Preview generated docx before downloading [duplicate]

Preview generated docx before downloading [duplicate] - javascript

I have successfully done code to display a PDF file in the browser instead of the "Open/Save" dialog. Now, I'm stuck trying to display a Word document in the browser. I want to display a Word document in Firefox, IE7+, Chrome etc.
Can any one help? I am always getting the "Open/Save" dialog while displaying the Word doc in browser. I want to implement this functionality using JavaScript.

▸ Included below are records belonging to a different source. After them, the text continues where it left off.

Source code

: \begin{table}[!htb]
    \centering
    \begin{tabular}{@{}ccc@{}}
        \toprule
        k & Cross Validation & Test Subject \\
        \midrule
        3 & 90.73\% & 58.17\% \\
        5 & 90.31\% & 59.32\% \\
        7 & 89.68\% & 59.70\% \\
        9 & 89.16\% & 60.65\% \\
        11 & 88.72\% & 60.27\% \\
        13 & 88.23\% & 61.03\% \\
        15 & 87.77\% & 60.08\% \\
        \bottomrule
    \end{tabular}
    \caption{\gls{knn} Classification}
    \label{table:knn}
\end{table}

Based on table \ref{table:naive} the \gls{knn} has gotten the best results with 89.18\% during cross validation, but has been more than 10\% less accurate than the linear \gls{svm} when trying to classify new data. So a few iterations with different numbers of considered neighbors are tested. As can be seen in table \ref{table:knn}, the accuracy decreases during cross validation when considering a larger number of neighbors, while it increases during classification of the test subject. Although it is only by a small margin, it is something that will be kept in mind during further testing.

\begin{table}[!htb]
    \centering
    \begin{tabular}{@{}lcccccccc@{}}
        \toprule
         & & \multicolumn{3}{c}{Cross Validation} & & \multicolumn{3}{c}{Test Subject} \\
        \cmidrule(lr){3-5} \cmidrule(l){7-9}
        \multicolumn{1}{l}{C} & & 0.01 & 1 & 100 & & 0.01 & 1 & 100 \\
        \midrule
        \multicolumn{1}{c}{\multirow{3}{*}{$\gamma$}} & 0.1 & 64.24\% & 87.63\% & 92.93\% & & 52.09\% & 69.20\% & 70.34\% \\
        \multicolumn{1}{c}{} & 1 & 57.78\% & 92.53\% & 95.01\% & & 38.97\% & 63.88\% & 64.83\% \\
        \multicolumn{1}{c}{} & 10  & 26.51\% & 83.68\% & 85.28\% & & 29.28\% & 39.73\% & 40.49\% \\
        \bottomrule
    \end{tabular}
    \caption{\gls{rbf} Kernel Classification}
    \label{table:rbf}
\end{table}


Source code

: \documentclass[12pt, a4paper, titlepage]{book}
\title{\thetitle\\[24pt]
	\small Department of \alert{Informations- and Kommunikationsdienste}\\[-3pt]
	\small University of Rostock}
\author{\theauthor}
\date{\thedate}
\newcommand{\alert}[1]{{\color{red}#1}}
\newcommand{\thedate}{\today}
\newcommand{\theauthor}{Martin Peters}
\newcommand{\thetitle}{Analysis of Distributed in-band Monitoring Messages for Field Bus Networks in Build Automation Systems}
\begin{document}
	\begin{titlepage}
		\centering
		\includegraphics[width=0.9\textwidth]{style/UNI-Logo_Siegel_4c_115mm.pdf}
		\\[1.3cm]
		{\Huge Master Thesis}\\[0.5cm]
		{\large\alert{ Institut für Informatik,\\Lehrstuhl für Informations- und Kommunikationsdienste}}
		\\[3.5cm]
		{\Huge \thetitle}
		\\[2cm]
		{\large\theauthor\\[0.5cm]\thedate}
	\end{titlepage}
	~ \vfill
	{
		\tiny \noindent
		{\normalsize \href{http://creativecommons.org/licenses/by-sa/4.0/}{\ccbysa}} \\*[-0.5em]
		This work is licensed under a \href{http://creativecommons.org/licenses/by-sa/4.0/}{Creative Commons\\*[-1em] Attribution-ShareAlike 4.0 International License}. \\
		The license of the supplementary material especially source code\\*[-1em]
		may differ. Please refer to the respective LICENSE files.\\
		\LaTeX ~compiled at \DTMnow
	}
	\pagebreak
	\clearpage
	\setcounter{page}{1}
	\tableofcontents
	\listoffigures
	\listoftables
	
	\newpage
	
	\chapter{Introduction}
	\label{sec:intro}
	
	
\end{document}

No browsers currently have the code necessary to render Word Documents, and as far as I know, there are no client-side libraries that currently exist for rendering them either.
However, if you only need to display the Word Document, but don't need to edit it, you can use Google Documents' Viewer via an <iframe> to display a remotely hosted .doc/.docx.
<iframe src="https://docs.google.com/gview?url=http://remote.url.tld/path/to/document.doc&embedded=true"></iframe>
Solution adapted from "How to display a word document using fancybox".
Example:
JSFiddle
However, if you'd rather have native support, in most, if not all browsers, I'd recommend resaving the .doc/.docx as a PDF file Those can also be independently rendered using PDF.js by Mozilla.
Edit:
Huge thanks to cubeguerrero for posting the Microsoft Office 365 viewer in the comments.
<iframe src='https://view.officeapps.live.com/op/embed.aspx?src=http://remote.url.tld/path/to/document.doc' width='1366px' height='623px' frameborder='0'>This is an embedded <a target='_blank' href='http://office.com'>Microsoft Office</a> document, powered by <a target='_blank' href='http://office.com/webapps'>Office Online</a>.</iframe>
One more important caveat to keep in mind, as pointed out by lightswitch05, is that this will upload your document to a third-party server. If this is unacceptable, then this method of display isn't the proper course of action.
Live Examples:
Google Docs Viewer
Microsoft Office Viewer

The answers by Brandon and fatbotdesigns are both correct, but having implemented the Google docs preview, we found multiple .docx files that couldn't be handled by Google. Switched to the MS Office Online preview and works likes a charm.
My recommendation would be to use the MS Office Preview URL over Google's.
https://view.officeapps.live.com/op/embed.aspx?src=http://remote.url.tld/path/to/document.doc'

There are a few JS libraries that can handle .docx (not .doc) to HTML conversion client-side (in no particular order):
https://github.com/VolodymyrBaydalka/docxjs — works in the browser, docx only, complex layouts might be off, live demo
https://github.com/lalalic/docx2html (npm) — docx to html, most elements are supported, works in browser or nodejs
https://github.com/mwilliamson/mammoth.js — supports headings, lists, tables, endnotes, footnotes, images and text boxes
https://github.com/artburkart/docx2html — apparently, works in the browser
Note: If you are looking for the best way to convert a doc/docx file on the client side, then probably the answer is don't do it. If you really need to do it then do it server-side, i.e. with libreoffice in headless mode, apache-poi (java), pandoc etc.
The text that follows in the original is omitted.